Meniti Jalan Pengelolaan yang Profesional
Untuk mengelola olahraga, Qatar mengeluarkan Undang-Undang Keolahragaan pada 1963. Itu diikuti dengan perintisan kompetisi profesional. Sejak itu, olahraga ditata dengan baik sampai sekarang.
Setelah aktivitas olahraga mulai masif dilakukan di tingkat sekolah dasar dan menengah serta komunitas masyarakat, Pemerintah Qatar mulai serius mengelola olahraga. Itu ditunjukkan dengan munculnya versi pertama Undang-undang Keolahragaan yang dilahirkan pada 1963.
Dalam UU Keolahragaan itu, pemerintah bertanggung jawab pada pembuataan regulasi pembentuknan federasi, klub, dan liga olahraga. Untuk menerapkan dasar hukum itu, Pemerintah Qatar membentuk Komite Olahraga Tertinggi pada 1964 untuk menjalankan segala aturan olahraga itu.
Tiga tugas utama Komite Olahraga Tertinggi adalah menganalisis ulang klub olahraga sehingga jumlah klub olahraga di seluruh Qatar berkurang akibat ada yang digabung dan dibubarkan. Salah satu dampak aturan itu ialah hadirnya Al Esteqlal yang merupakan hasil penggabungan dua klub, yaitu Al Oruba dan Al Nasour yang berasal dari Doha.

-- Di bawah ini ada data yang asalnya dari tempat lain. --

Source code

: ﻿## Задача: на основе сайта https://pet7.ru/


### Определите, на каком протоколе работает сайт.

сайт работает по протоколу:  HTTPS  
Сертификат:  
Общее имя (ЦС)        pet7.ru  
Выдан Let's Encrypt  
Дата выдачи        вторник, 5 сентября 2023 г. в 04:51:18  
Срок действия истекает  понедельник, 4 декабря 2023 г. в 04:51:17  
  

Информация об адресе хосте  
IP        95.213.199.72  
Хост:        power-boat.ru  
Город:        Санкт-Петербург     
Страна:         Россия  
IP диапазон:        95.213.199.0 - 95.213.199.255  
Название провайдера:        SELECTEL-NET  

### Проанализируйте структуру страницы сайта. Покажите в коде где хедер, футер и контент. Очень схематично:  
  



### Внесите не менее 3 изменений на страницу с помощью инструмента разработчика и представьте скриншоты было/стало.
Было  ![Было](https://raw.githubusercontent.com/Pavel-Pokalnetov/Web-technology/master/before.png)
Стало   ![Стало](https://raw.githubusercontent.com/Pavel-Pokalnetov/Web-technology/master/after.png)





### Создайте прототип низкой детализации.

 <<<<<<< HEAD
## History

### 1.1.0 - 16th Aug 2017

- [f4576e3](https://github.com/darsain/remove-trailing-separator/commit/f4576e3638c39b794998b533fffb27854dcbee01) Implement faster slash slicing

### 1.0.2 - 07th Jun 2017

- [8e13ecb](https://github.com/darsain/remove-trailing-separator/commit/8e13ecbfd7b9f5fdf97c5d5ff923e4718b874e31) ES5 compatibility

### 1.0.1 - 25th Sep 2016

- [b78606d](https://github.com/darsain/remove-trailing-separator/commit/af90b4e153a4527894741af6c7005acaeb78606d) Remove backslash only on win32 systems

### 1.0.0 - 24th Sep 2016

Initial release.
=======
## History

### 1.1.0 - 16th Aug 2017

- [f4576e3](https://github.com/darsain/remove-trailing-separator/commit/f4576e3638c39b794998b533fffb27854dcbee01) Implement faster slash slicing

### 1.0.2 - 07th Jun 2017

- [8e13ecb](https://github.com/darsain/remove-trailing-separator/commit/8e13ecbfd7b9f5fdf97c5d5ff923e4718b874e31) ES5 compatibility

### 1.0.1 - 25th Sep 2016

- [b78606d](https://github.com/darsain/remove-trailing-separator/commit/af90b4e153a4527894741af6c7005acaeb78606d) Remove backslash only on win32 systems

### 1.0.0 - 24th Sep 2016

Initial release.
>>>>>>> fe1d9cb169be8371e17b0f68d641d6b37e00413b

Lalu, Komite Olahraga Tertinggi mengatur pendistribusian dana pemerintah untuk pengembangan klub olahraga itu, serta mengkreasikan aturan di setiap olahraga untuk menghadirkan unsur fair play.

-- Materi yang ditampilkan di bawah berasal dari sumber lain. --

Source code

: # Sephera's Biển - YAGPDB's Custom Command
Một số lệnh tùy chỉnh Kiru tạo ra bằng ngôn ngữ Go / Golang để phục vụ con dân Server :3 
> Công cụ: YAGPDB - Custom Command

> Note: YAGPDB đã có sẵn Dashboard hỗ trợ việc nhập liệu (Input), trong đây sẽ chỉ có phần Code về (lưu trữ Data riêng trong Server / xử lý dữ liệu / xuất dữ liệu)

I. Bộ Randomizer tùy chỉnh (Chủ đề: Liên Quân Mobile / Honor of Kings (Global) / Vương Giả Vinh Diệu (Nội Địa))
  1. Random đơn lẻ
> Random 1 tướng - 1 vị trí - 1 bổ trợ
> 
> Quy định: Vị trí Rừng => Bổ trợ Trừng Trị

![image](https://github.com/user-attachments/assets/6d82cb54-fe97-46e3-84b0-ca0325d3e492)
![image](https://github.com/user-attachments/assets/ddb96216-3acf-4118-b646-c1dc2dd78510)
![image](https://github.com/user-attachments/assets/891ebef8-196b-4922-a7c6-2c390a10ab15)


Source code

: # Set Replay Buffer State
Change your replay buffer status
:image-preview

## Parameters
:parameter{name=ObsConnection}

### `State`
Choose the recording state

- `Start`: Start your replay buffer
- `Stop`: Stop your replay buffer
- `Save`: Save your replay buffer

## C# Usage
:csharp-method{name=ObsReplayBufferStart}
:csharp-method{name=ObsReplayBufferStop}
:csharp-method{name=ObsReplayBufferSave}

Kehadiran UU Keolahragaan dan Komite Olahraga Tertinggi itu disusul oleh pembentukan federasi olahraga, seperti sepak bola, bola voli, dan bola basket, pada dekade 1960-an. Asosiasi Sepak Bola Qatar (QFA) menjadi badan olahraga tertua di negara itu karena telah dibentuk pada 1960, kemudian mereka bergabung dengan FIFA, tiga tahun berselang.
Dua tahun setelah QFA berdiri, Asosiasi Bola Voli Qatar dibentuk. Pada 1964, giliran Federasi Bola Basket Qatar yang lahir untuk mengelola kehadiran klub bola basket di negera kaya minyak itu.
Menurut catatan QFA, sebelum hadirnya UU Keolahragaan dan Komite Olahraga Tertinggi, perpindahan pemain antarklub, baik pesepak bola lokal dan asing, bisa dilakukan kapan saja. Tidak ada biaya transfer yang dikeluarkan klub.
Dengan tanpa biaya itu, maka pemain yang ingin pindah klub memohon kepada klubnya saat ini untuk mengeluarkan semacam surat bukti pengunduran diri, sehigga pemain itu punya dokumen resmi yang menyatakan sedang tidak terikat klub lain.
Kompetisi Piala Teluk untuk tim nasional Bahrain, Kuwait, Arab Saudi, dan Qatar bisa meningkatkan standar dan status sepak bola internasional serta menyemangati generasi muda untuk berambisi membela negaranya.
Setelah merdeka
Setelah mendapatkan kemerdekaan dari Inggris, 3 Desember 1971, penataan ulang bidang sosial, budaya, dan ekonomi dilakukan Emir Qatar pertama, yaitu Sheikh Khalifa bin Hamad Al Thani. Sheikh Khalifa adalah Perdana Menteri terakhir Qatar ketika masih berada di bawah pengaruh Inggris.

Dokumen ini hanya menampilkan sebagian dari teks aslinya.